Dataset items

»»

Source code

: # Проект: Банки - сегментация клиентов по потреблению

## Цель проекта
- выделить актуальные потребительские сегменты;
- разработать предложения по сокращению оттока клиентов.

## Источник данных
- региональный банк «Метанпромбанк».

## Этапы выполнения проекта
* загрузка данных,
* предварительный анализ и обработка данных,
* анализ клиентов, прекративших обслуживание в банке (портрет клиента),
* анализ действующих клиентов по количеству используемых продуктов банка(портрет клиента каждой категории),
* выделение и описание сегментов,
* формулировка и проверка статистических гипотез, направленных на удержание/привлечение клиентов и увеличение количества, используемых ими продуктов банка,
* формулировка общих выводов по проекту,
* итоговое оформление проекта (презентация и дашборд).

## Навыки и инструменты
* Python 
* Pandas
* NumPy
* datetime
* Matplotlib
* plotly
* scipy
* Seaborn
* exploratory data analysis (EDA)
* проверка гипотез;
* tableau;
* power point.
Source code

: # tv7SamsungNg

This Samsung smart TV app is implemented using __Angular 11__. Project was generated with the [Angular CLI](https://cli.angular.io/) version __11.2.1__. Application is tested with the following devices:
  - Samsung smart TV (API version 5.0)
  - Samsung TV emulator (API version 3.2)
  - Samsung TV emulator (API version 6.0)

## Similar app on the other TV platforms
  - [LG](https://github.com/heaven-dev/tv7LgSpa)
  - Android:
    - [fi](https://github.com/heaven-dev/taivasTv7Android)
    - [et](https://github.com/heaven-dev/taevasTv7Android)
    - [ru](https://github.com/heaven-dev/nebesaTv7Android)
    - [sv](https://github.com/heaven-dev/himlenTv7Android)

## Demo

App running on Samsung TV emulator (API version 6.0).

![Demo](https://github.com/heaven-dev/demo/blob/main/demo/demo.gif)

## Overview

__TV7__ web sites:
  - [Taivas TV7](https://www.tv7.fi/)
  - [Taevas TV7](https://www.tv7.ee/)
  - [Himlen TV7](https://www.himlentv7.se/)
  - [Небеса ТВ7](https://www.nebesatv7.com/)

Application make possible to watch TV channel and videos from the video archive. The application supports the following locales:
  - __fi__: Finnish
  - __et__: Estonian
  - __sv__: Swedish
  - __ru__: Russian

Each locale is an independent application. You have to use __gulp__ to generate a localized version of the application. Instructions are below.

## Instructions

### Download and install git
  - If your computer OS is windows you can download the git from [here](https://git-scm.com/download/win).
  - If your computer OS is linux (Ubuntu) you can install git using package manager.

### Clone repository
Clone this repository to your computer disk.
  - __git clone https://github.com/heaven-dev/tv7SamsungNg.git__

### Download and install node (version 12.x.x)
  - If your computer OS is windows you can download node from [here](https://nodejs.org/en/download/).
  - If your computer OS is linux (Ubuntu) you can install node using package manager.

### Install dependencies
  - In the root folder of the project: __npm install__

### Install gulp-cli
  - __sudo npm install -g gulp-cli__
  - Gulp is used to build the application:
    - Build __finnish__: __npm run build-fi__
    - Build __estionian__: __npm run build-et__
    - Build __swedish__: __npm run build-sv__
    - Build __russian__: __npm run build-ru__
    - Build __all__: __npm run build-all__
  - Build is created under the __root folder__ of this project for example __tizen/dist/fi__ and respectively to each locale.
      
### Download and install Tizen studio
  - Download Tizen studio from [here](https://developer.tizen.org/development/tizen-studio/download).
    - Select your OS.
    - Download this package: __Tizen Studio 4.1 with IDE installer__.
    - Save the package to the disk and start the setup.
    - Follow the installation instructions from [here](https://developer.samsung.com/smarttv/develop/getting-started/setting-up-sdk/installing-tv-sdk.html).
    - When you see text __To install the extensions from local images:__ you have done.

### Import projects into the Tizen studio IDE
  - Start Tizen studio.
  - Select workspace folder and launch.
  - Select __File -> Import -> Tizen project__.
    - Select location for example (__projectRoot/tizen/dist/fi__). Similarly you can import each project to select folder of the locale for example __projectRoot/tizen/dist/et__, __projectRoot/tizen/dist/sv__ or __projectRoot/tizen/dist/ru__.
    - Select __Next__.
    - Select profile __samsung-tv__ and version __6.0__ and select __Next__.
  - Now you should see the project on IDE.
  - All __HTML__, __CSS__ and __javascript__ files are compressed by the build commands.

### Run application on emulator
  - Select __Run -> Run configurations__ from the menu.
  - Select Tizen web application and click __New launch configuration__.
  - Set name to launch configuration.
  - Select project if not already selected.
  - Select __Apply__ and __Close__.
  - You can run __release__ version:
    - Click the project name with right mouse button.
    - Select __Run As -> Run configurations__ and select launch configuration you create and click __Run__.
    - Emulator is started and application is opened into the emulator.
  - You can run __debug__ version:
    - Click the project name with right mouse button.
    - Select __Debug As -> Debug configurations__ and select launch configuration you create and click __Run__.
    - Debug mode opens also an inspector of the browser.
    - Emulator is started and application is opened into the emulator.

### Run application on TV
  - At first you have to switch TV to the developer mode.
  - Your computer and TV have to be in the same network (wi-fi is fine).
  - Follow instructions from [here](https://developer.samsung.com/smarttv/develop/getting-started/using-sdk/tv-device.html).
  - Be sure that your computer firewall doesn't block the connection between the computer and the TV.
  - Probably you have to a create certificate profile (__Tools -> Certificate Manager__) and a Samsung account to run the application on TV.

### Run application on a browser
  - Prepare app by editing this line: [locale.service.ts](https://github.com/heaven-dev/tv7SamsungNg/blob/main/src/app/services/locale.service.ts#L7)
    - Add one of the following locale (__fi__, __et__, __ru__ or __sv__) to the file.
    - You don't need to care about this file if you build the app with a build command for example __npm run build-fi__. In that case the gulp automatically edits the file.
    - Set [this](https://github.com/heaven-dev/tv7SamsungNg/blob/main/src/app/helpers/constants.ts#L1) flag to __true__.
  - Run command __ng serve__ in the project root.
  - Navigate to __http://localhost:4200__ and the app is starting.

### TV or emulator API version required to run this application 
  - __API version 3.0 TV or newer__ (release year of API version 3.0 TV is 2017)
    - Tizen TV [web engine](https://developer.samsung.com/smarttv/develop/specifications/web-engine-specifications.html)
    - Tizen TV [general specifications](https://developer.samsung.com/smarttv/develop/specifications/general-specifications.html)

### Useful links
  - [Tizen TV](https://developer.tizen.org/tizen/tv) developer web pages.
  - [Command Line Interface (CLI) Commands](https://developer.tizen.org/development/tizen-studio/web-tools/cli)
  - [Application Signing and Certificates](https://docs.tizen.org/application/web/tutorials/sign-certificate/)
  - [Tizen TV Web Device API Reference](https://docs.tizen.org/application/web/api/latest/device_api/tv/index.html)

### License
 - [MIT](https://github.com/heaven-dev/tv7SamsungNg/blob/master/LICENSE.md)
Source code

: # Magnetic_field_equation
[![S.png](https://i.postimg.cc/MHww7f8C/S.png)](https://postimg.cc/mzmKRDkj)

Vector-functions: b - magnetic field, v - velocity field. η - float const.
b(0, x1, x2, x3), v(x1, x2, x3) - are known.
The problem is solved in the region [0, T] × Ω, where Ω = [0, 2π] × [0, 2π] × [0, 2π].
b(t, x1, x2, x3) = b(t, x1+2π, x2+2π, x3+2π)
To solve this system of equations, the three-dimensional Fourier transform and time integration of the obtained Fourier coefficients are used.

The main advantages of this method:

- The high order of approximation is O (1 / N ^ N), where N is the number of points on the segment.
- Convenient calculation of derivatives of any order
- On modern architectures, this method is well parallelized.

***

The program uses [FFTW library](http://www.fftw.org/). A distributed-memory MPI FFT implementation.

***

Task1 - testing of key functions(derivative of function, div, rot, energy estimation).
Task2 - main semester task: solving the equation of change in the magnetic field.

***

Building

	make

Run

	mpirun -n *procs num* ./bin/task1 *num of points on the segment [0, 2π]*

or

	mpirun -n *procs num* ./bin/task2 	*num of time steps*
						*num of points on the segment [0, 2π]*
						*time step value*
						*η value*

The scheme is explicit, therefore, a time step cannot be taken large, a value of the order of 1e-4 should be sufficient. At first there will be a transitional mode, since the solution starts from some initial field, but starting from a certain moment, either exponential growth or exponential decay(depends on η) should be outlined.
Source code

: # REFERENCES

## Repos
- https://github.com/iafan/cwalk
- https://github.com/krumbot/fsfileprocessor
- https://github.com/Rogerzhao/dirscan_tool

««

▸ **WORK TO BE COMPLETED**:
Every line of the entries above that contains the word "клиентов" must be tallied, and the number alone reported.

▸ **WRITTEN RESPONSE**:
5